Blair also linked Iraq's stability to a settlement of the Palestinian-Israeli conflict, drawing applause from the mostly supportive crowd of party faithful. "There will be no stability in the Middle East until there is a lasting peace between Israelis and Palestinians based on a secure Israel and a viable Palestinian state," he said.

"Many of the people marching today will say that they hate Saddam," Blair said, "but the consequence of taking their advice is that he would stay in charge of Iraq, ruling the Iraqi people."

"There will be no march for the victims of Saddam, no protests about the thousands of children that die needlessly every year under his rule," Blair said, "no righteous anger over the torture chambers which if he is left in power are left in being."

Although he said he rejoices "we live in a country where peaceful protest is a natural part of our democratic heritage," Blair went on to challenge their aims and acknowledge his position on war with Iraq was not the popular one.

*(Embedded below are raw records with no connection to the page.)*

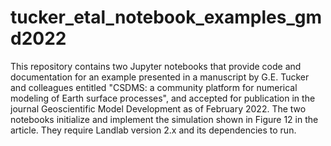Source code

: # tucker_etal_notebook_examples_gmd2022

This repository contains two Jupyter notebooks that provide code and documentation for an example presented in a manuscript by G.E. Tucker and colleagues entitled "CSDMS: a community platform for numerical modeling of Earth surface processes", and accepted for publication in the journal Geoscientific Model Development as of February 2022. The two notebooks initialize and implement the simulation shown in Figure 12 in the article. They require Landlab version 2.x and its dependencies to run.

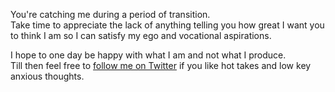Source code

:You're catching me during a period of transition.  
Take time to appreciate the lack of anything telling you how great I want you to think I am so I can satisfy my ego and vocational aspirations.  

I hope to one day be happy with what I am and not what I produce.  
Till then feel free to [follow me on Twitter](https://twitter.com/RubensSandwich) if you like hot takes and low key anxious thoughts.
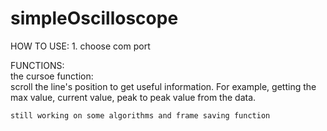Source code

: # simpleOscilloscope

HOW TO USE:
	1. choose com port
  
FUNCTIONS:  	
	the cursoe function:	
		scroll the line's position to get useful information.
		For example, getting the max value, current value, peak to peak value from the data.
  

	still working on some algorithms and frame saving function

	
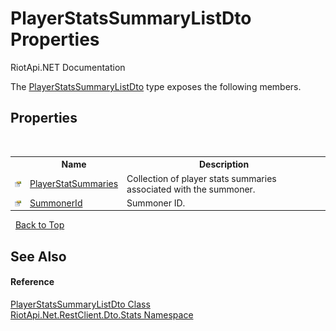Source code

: # PlayerStatsSummaryListDto Properties
RiotApi.NET Documentation 

The <a href="a9f0f494-0910-b725-9095-4e4a4de51c8f">PlayerStatsSummaryListDto</a> type exposes the following members.


## Properties
&nbsp;<table><tr><th></th><th>Name</th><th>Description</th></tr><tr><td>![Public property](media/pubproperty.gif "Public property")</td><td><a href="29114f70-5dcc-fb46-461d-7d3059174460">PlayerStatSummaries</a></td><td>
Collection of player stats summaries associated with the summoner.</td></tr><tr><td>![Public property](media/pubproperty.gif "Public property")</td><td><a href="1f4ac2f4-d90b-7979-d43d-76edd9d33c29">SummonerId</a></td><td>
Summoner ID.</td></tr></table>&nbsp;
<a href="#playerstatssummarylistdto-properties">Back to Top</a>

## See Also


#### Reference
<a href="a9f0f494-0910-b725-9095-4e4a4de51c8f">PlayerStatsSummaryListDto Class</a><br /><a href="3633558d-b43c-c273-62d1-e8636743a277">RiotApi.Net.RestClient.Dto.Stats Namespace</a><br />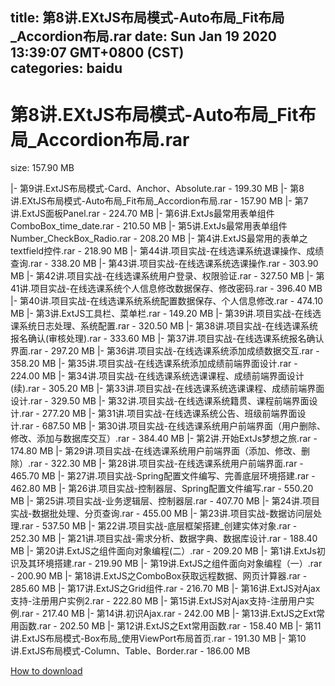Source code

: 
title: 第8讲.EXtJS布局模式-Auto布局_Fit布局_Accordion布局.rar
date: Sun Jan 19 2020 13:39:07 GMT+0800 (CST)    
categories: baidu
---

# 第8讲.EXtJS布局模式-Auto布局_Fit布局_Accordion布局.rar
size: 157.90 MB
 
 
|- 第9讲.ExtJS布局模式-Card、Anchor、Absolute.rar - 199.30 MB
|- 第8讲.EXtJS布局模式-Auto布局_Fit布局_Accordion布局.rar - 157.90 MB
|- 第7讲.ExtJS面板Panel.rar - 224.70 MB
|- 第6讲.ExtJs最常用表单组件ComboBox_time_date.rar - 210.50 MB
|- 第5讲.ExtJs最常用表单组件Number_CheckBox_Radio.rar - 208.20 MB
|- 第4讲.ExtJS最常用的表单之textfield控件.rar - 218.90 MB
|- 第44讲.项目实战-在线选课系统退课操作、成绩查询.rar - 338.20 MB
|- 第43讲.项目实战-在线选课系统选课操作.rar - 303.90 MB
|- 第42讲.项目实战-在线选课系统用户登录、权限验证.rar - 327.50 MB
|- 第41讲.项目实战-在线选课系统个人信息修改数据保存、修改密码.rar - 396.40 MB
|- 第40讲.项目实战-在线选课系统系统配置数据保存、个人信息修改.rar - 474.10 MB
|- 第3讲.ExtJS工具栏、菜单栏.rar - 149.20 MB
|- 第39讲.项目实战-在线选课系统日志处理、系统配置.rar - 320.50 MB
|- 第38讲.项目实战-在线选课系统报名确认(审核处理).rar - 333.60 MB
|- 第37讲.项目实战-在线选课系统报名确认界面.rar - 297.20 MB
|- 第36讲.项目实战-在线选课系统添加成绩数据交互.rar - 358.20 MB
|- 第35讲.项目实战-在线选课系统添加成绩前端界面设计.rar - 224.00 MB
|- 第34讲.项目实战-在线选课系统选课课程、成绩前端界面设计(续).rar - 305.20 MB
|- 第33讲.项目实战-在线选课系统选课课程、成绩前端界面设计.rar - 329.50 MB
|- 第32讲.项目实战-在线选课系统籍贯、课程前端界面设计.rar - 277.20 MB
|- 第31讲.项目实战-在线选课系统公告、班级前端界面设计.rar - 687.50 MB
|- 第30讲.项目实战-在线选课系统用户前端界面（用户删除、修改、添加与数据库交互）.rar - 384.40 MB
|- 第2讲.开始ExtJs梦想之旅.rar - 174.80 MB
|- 第29讲.项目实战-在线选课系统用户前端界面（添加、修改、删除）.rar - 322.30 MB
|- 第28讲.项目实战-在线选课系统用户前端界面.rar - 465.70 MB
|- 第27讲.项目实战-Spring配置文件编写、完善底层环境搭建.rar - 462.80 MB
|- 第26讲.项目实战-控制器层、Spring配置文件编写.rar - 550.20 MB
|- 第25讲.项目实战-业务逻辑层、控制器层.rar - 407.70 MB
|- 第24讲.项目实战-数据批处理、分页查询.rar - 455.00 MB
|- 第23讲.项目实战-数据访问层处理.rar - 537.50 MB
|- 第22讲.项目实战-底层框架搭建_创建实体对象.rar - 252.30 MB
|- 第21讲.项目实战-需求分析、数据字典、数据库设计.rar - 188.40 MB
|- 第20讲.ExtJS之组件面向对象编程(二）.rar - 209.20 MB
|- 第1讲.ExtJs初识及其环境搭建.rar - 219.90 MB
|- 第19讲.ExtJS之组件面向对象编程（一）.rar - 200.90 MB
|- 第18讲.ExtJS之ComboBox获取远程数据、网页计算器.rar - 285.60 MB
|- 第17讲.ExtJS之Grid组件.rar - 216.70 MB
|- 第16讲.ExtJS对Ajax支持-注册用户实例2.rar - 222.80 MB
|- 第15讲.ExtJS对Ajax支持-注册用户实例.rar - 217.40 MB
|- 第14讲.初识Ajax.rar - 242.00 MB
|- 第13讲.ExtJS之Ext常用函数.rar - 202.50 MB
|- 第12讲.ExtJS之Ext常用函数.rar - 158.40 MB
|- 第11讲.ExtJS布局模式-Box布局_使用ViewPort布局首页.rar - 191.30 MB
|- 第10讲.ExtJS布局模式-Column、Table、Border.rar - 186.00 MB

[How to download](https://bpcam.bemobtrk.com/go/2ceec3aa-1ca2-46d6-b9ff-aaa5c184517c?jno=3534)
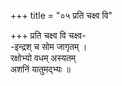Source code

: +++
title = "०५ प्रति चक्ष्व वि"

+++
प्रति चक्ष्व वि चक्ष्व-  
-इन्द्रश् च सोम जागृतम् ।  
रक्षोभ्यो वधम् अस्यतम्  
अशनिं यातुमद्भ्यः ॥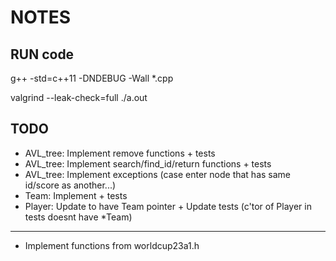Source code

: # NOTES

## RUN code

g++ -std=c++11 -DNDEBUG -Wall *.cpp

valgrind --leak-check=full ./a.out

## TODO

- AVL_tree: Implement remove functions + tests
- AVL_tree: Implement search/find_id/return functions + tests
- AVL_tree: Implement exceptions (case enter node that has same id/score as another...)
- Team: Implement + tests
- Player: Update to have Team pointer + Update tests (c'tor of Player in tests doesnt have *Team)

-----

- Implement functions from worldcup23a1.h
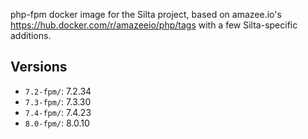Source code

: php-fpm docker image for the Silta project, based on amazee.io's https://hub.docker.com/r/amazeeio/php/tags with a few Silta-specific additions.

## Versions
- `7.2-fpm/`: 7.2.34
- `7.3-fpm/`: 7.3.30
- `7.4-fpm/`: 7.4.23
- `8.0-fpm/`: 8.0.10
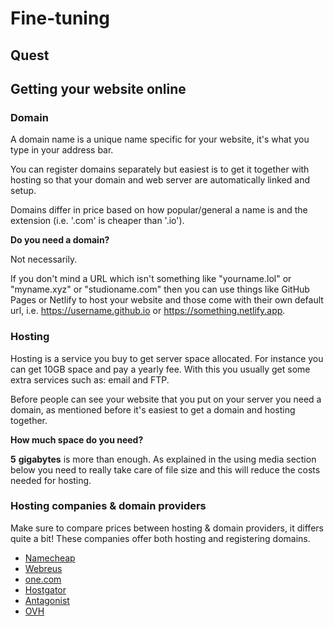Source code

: # Fine-tuning

## Quest

## Getting your website online

### Domain

A domain name is a unique name specific for your website, it's what you type in your address bar.

You can register domains separately but easiest is to get it together with hosting so that your domain and web server are automatically linked and setup.

Domains differ in price based on how popular/general a name is and the extension (i.e. '.com' is cheaper than '.io').

**Do you need a domain?**

Not necessarily.

If you don't mind a URL which isn't something like "yourname.lol" or "myname.xyz" or "studioname.com" then you can use things like GitHub Pages or Netlify to host your website and those come with their own default url, i.e. https://username.github.io or https://something.netlify.app.

### Hosting

Hosting is a service you buy to get server space allocated. For instance you can get 10GB space and pay a yearly fee. With this you usually get some extra services such as: email and FTP.

Before people can see your website that you put on your server you need a domain, as mentioned before it's easiest to get a domain and hosting together.

**How much space do you need?**

**5** **gigabytes** is more than enough. As explained in the using media section below you need to really take care of file size and this will reduce the costs needed for hosting.

### Hosting companies & domain providers

Make sure to compare prices between hosting & domain providers, it differs quite a bit! These companies offer both hosting and registering domains.

- [Namecheap](https://www.namecheap.com)
- [Webreus](https://www.webreus.nl)
- [one.com](https://www.one.com)
- [Hostgator](https://www.hostgator.com)
- [Antagonist](https://www.antagonist.nl)
- [OVH](https://www.ovhcloud.com/nl/web-hosting/personal-offer/)
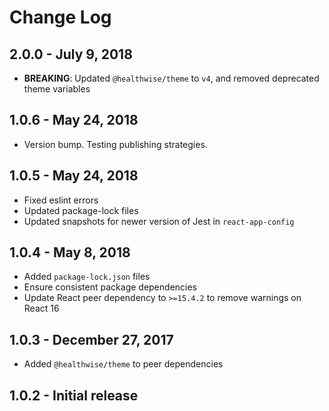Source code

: # Change Log

## 2.0.0 - July 9, 2018

- **BREAKING**: Updated `@healthwise/theme` to `v4`, and removed deprecated theme variables

## 1.0.6 - May 24, 2018

- Version bump. Testing publishing strategies.

## 1.0.5 - May 24, 2018

- Fixed eslint errors
- Updated package-lock files
- Updated snapshots for newer version of Jest in `react-app-config`

## 1.0.4 - May 8, 2018

- Added `package-lock.json` files
- Ensure consistent package dependencies
- Update React peer dependency to `>=15.4.2` to remove warnings on React 16

## 1.0.3 - December 27, 2017

- Added `@healthwise/theme` to peer dependencies

## 1.0.2 - Initial release

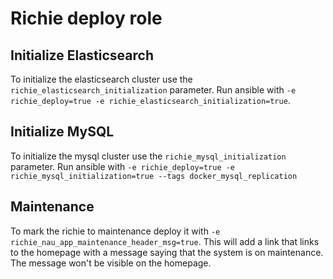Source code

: # Richie deploy role

## Initialize Elasticsearch
To initialize the elasticsearch cluster use the `richie_elasticsearch_initialization` parameter.
Run ansible with `-e richie_deploy=true -e richie_elasticsearch_initialization=true`.

## Initialize MySQL
To initialize the mysql cluster use the `richie_mysql_initialization` parameter.
Run ansible with `-e richie_deploy=true -e richie_mysql_initialization=true --tags docker_mysql_replication`

## Maintenance
To mark the richie to maintenance deploy it with `-e richie_nau_app_maintenance_header_msg=true`.
This will add a link that links to the homepage with a message saying that the system is on maintenance.
The message won't be visible on the homepage.
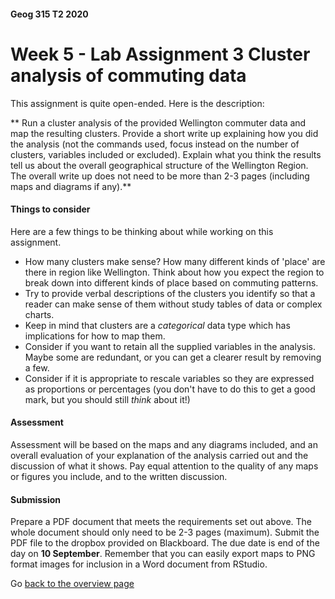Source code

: #### Geog 315 T2 2020
# Week 5 - Lab Assignment 3 Cluster analysis of commuting data
This assignment is quite open-ended. Here is the description:

** Run a cluster analysis of the provided Wellington commuter data and map the resulting clusters. Provide a short write up explaining how you did the analysis (not the commands used, focus instead on the number of clusters, variables included or excluded). Explain what you think the results tell us about the overall geographical structure of the Wellington Region. The overall write up does not need to be more than 2-3 pages (including maps and diagrams if any).**

#### Things to consider
Here are a few things to be thinking about while working on this assignment.
+ How many clusters make sense? How many different kinds of 'place' are there in region like Wellington. Think about how you expect the region to break down into different kinds of place based on commuting patterns.
+ Try to provide verbal descriptions of the clusters you identify so that a reader can make sense of them without study tables of data or complex charts.
+ Keep in mind that clusters are a *categorical* data type which has implications for how to map them.
+ Consider if you want to retain all the supplied variables in the analysis. Maybe some are redundant, or you can get a clearer result by removing a few.
+ Consider if it is appropriate to rescale variables so they are expressed as proportions or percentages (you don't have to do this to get a good mark, but you should still _think_ about it!)

#### Assessment
Assessment will be based on the maps and any diagrams included, and an overall evaluation of your explanation of the analysis carried out and the discussion of what it shows. Pay equal attention to the quality of any maps or figures you include, and to the written discussion. 

#### Submission
Prepare a PDF document that meets the requirements set out above. The whole document should only need to be 2-3 pages (maximum). Submit the PDF file to the dropbox provided on Blackboard. The due date is end of the day on **10 September**. Remember that you can easily export maps to PNG format images for inclusion in a Word document from RStudio.

Go [back to the overview page](README.md)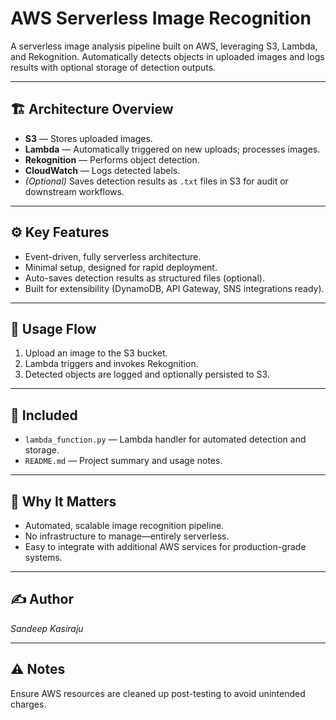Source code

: # AWS Serverless Image Recognition

A serverless image analysis pipeline built on AWS, leveraging S3, Lambda, and Rekognition. Automatically detects objects in uploaded images and logs results with optional storage of detection outputs.

---

## 🏗️ Architecture Overview
- **S3** — Stores uploaded images.
- **Lambda** — Automatically triggered on new uploads; processes images.
- **Rekognition** — Performs object detection.
- **CloudWatch** — Logs detected labels.
- *(Optional)* Saves detection results as `.txt` files in S3 for audit or downstream workflows.

---

## ⚙️ Key Features
- Event-driven, fully serverless architecture.
- Minimal setup, designed for rapid deployment.
- Auto-saves detection results as structured files (optional).
- Built for extensibility (DynamoDB, API Gateway, SNS integrations ready).

---

## 🚀 Usage Flow
1. Upload an image to the S3 bucket.
2. Lambda triggers and invokes Rekognition.
3. Detected objects are logged and optionally persisted to S3.

---

## 📂 Included
- `lambda_function.py` — Lambda handler for automated detection and storage.
- `README.md` — Project summary and usage notes.

---

## 🎯 Why It Matters
- Automated, scalable image recognition pipeline.
- No infrastructure to manage—entirely serverless.
- Easy to integrate with additional AWS services for production-grade systems.

---

## ✍️ Author
*Sandeep Kasiraju*

---

## ⚠️ Notes
Ensure AWS resources are cleaned up post-testing to avoid unintended charges.
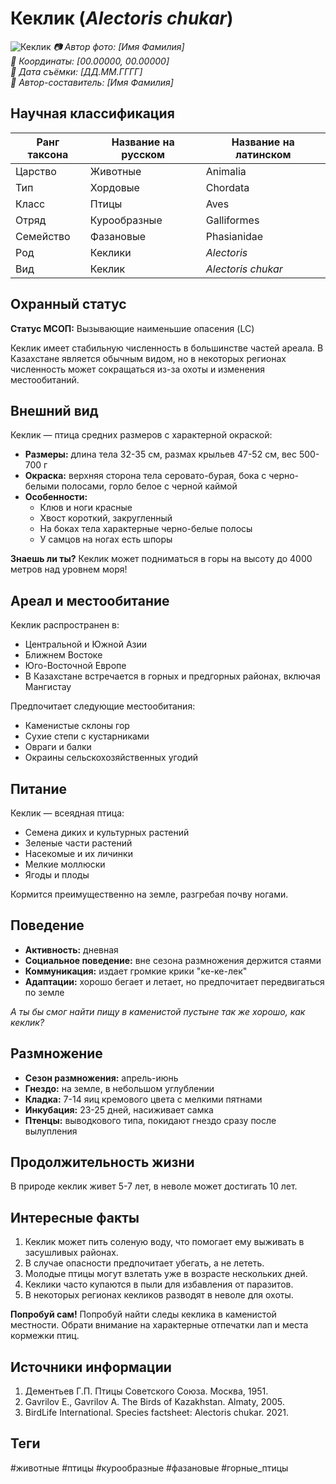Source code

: # Кеклик (*Alectoris chukar*)

![Кеклик](../assets/кеклик.jpg)
*📷 Автор фото: [Имя Фамилия]*  
*📍 Координаты: [00.00000, 00.00000]*  
*📆 Дата съёмки: [ДД.ММ.ГГГГ]*  
*👤 Автор-составитель: [Имя Фамилия]*

## Научная классификация

| Ранг таксона |     Название на русском    | Название на латинском|
|---|---|---|
| Царство | Животные | Animalia |
| Тип | Хордовые | Chordata |
| Класс | Птицы | Aves |
| Отряд | Курообразные | Galliformes |
| Семейство | Фазановые | Phasianidae |
| Род | Кеклики | *Alectoris* |
| Вид | Кеклик | *Alectoris chukar* |

## Охранный статус

**Статус МСОП:** Вызывающие наименьшие опасения (LC)

Кеклик имеет стабильную численность в большинстве частей ареала. В Казахстане является обычным видом, но в некоторых регионах численность может сокращаться из-за охоты и изменения местообитаний.

## Внешний вид

Кеклик — птица средних размеров с характерной окраской:
- **Размеры:** длина тела 32-35 см, размах крыльев 47-52 см, вес 500-700 г
- **Окраска:** верхняя сторона тела серовато-бурая, бока с черно-белыми полосами, горло белое с черной каймой
- **Особенности:** 
  - Клюв и ноги красные
  - Хвост короткий, закругленный
  - На боках тела характерные черно-белые полосы
  - У самцов на ногах есть шпоры

**Знаешь ли ты?**
Кеклик может подниматься в горы на высоту до 4000 метров над уровнем моря!

## Ареал и местообитание

Кеклик распространен в:
- Центральной и Южной Азии
- Ближнем Востоке
- Юго-Восточной Европе
- В Казахстане встречается в горных и предгорных районах, включая Мангистау

Предпочитает следующие местообитания:
- Каменистые склоны гор
- Сухие степи с кустарниками
- Овраги и балки
- Окраины сельскохозяйственных угодий

## Питание

Кеклик — всеядная птица:
- Семена диких и культурных растений
- Зеленые части растений
- Насекомые и их личинки
- Мелкие моллюски
- Ягоды и плоды

Кормится преимущественно на земле, разгребая почву ногами.

## Поведение

- **Активность:** дневная
- **Социальное поведение:** вне сезона размножения держится стаями
- **Коммуникация:** издает громкие крики "ке-ке-лек"
- **Адаптации:** хорошо бегает и летает, но предпочитает передвигаться по земле

*А ты бы смог найти пищу в каменистой пустыне так же хорошо, как кеклик?*

## Размножение

- **Сезон размножения:** апрель-июнь
- **Гнездо:** на земле, в небольшом углублении
- **Кладка:** 7-14 яиц кремового цвета с мелкими пятнами
- **Инкубация:** 23-25 дней, насиживает самка
- **Птенцы:** выводкового типа, покидают гнездо сразу после вылупления

## Продолжительность жизни

В природе кеклик живет 5-7 лет, в неволе может достигать 10 лет.

## Интересные факты

1. Кеклик может пить соленую воду, что помогает ему выживать в засушливых районах.
2. В случае опасности предпочитает убегать, а не лететь.
3. Молодые птицы могут взлетать уже в возрасте нескольких дней.
4. Кеклики часто купаются в пыли для избавления от паразитов.
5. В некоторых регионах кекликов разводят в неволе для охоты.

**Попробуй сам!**
Попробуй найти следы кеклика в каменистой местности. Обрати внимание на характерные отпечатки лап и места кормежки птиц.

## Источники информации

1. Дементьев Г.П. Птицы Советского Союза. Москва, 1951.
2. Gavrilov E., Gavrilov A. The Birds of Kazakhstan. Almaty, 2005.
3. BirdLife International. Species factsheet: Alectoris chukar. 2021.

## Теги

#животные #птицы #курообразные #фазановые #горные_птицы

"I simply ask the marchers, however well intentioned, to understand this," Blair said. "I do not seek unpopularity as a badge of honor, but sometimes it is the price of leadership and the cost of conviction."

"If there are 500,000 on that march, that is still less than the number of people whose deaths Saddam has been responsible for," Blair said. "If there are 1 million, that is still less than the number of people that died in the wars that he started."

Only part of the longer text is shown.